Spring05_JS3Whenever I present this seminar on the meditative process, I feel compelled to offer a few cautionary words about using this “interpretative model.” First of all, it is not my purpose to have people prove the truth and validity of these processes in their meditation sittings, but rather to use this model to sharpen one’s awareness on actual meditation experiences. So instead of looking at your sittings and breaking them into any of these six processes, what I suggest is that you just do what you do in meditation, recollect the sittings afterwards, describe your experiences in your own language, and then see if any of these processes may be going on in your sittings. Some sittings may have one process dominating much of the time, while other sittings may change from one process to another, and in no particular order.
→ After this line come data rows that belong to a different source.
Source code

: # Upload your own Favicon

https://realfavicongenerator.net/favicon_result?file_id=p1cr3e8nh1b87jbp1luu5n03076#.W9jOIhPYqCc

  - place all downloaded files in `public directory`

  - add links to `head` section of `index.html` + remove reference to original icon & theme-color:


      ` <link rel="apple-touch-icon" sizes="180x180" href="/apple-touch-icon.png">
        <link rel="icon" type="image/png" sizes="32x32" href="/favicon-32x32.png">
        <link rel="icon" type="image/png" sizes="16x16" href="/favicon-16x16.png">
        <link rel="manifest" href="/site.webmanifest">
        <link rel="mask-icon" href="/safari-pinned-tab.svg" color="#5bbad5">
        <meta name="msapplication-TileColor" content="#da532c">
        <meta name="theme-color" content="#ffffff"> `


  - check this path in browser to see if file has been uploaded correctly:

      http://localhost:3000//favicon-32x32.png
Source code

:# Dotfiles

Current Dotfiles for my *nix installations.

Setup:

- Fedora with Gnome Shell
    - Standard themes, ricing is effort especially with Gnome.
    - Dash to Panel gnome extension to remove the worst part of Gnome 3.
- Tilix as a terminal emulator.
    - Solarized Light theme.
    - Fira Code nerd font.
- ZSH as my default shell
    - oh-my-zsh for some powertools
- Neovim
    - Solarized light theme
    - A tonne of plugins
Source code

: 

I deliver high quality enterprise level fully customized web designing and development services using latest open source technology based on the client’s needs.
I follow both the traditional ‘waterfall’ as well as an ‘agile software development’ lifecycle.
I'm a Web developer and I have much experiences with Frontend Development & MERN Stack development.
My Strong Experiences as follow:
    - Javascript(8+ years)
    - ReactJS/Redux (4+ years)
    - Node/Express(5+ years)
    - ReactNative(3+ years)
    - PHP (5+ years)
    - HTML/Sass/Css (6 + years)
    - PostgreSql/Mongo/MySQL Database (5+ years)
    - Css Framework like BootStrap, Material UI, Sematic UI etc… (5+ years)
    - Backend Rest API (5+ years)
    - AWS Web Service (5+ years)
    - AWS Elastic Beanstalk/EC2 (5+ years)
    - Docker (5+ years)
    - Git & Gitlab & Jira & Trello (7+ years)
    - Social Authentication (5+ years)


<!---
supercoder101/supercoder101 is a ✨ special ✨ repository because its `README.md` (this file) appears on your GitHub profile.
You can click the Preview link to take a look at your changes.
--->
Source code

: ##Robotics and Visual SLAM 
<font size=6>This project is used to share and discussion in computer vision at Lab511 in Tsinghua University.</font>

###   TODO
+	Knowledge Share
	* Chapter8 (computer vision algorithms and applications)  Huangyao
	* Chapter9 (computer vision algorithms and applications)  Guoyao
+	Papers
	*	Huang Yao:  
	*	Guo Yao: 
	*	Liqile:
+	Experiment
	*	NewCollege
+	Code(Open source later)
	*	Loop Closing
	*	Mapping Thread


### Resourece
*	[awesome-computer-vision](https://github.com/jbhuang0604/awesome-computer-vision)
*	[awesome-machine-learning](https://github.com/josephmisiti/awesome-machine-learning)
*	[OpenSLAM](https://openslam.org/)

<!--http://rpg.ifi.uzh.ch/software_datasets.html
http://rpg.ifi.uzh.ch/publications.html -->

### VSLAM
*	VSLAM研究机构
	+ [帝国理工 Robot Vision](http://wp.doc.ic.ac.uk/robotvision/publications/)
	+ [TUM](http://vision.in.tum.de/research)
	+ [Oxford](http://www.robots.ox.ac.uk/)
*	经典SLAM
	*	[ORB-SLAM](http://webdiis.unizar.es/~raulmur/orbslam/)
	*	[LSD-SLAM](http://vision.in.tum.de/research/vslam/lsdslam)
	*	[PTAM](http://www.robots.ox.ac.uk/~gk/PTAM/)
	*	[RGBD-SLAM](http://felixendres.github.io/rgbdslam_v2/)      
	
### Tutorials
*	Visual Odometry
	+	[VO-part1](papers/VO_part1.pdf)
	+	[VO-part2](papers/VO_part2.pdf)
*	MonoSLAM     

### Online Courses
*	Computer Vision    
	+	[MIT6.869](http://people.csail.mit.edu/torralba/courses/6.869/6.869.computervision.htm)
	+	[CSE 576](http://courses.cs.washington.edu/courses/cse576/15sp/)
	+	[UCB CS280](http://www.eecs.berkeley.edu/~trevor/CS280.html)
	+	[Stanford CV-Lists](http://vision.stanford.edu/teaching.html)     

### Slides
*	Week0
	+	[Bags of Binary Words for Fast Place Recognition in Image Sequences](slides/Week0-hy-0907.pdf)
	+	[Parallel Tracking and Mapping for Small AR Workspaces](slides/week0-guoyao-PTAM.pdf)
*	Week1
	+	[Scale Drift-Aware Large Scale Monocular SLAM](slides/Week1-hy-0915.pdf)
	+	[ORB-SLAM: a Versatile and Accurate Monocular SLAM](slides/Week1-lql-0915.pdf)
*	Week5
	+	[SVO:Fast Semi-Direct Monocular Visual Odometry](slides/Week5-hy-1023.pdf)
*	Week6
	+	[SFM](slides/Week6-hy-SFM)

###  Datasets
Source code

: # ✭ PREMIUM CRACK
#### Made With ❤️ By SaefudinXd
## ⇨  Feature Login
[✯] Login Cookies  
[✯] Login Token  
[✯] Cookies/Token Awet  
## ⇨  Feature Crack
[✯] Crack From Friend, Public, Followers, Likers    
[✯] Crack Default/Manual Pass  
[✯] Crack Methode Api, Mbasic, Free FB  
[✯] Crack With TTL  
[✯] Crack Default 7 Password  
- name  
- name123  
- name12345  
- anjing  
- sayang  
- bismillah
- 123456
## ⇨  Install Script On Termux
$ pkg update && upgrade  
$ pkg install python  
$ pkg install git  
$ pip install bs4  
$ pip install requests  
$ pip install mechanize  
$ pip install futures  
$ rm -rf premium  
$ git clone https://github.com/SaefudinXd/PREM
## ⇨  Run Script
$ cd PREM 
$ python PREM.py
I see that each of these meditative processes are of great value and need to be cultivated and matured in one’s life-long practice of meditation. When one of these processes is considered to be the only legitimate form of meditation or meditative experience, then one’s meditation practice is in danger of becoming one-sided, narrow, restrictive, and rigid. Through allowing movement from one process to another, one attends to the conditions that are present in one’s meditation practice, and is able to be flexible enough to make skillful and knowledgeable choices on which directions to pursue at any given time in one’s sittings. One is then also able to be with one particular process when it arises naturally, and do a meditation practice based on it, such as focusing on the breath when a connected process is present, or allow focused thinking and looking into one’s experience, such as when an explorative process has arisen. In this way, this description of the six meditative processes can be used holding it lightly, referring to it only occasionally; and when it gets in the way, or is no longer of use, it can always be dropped.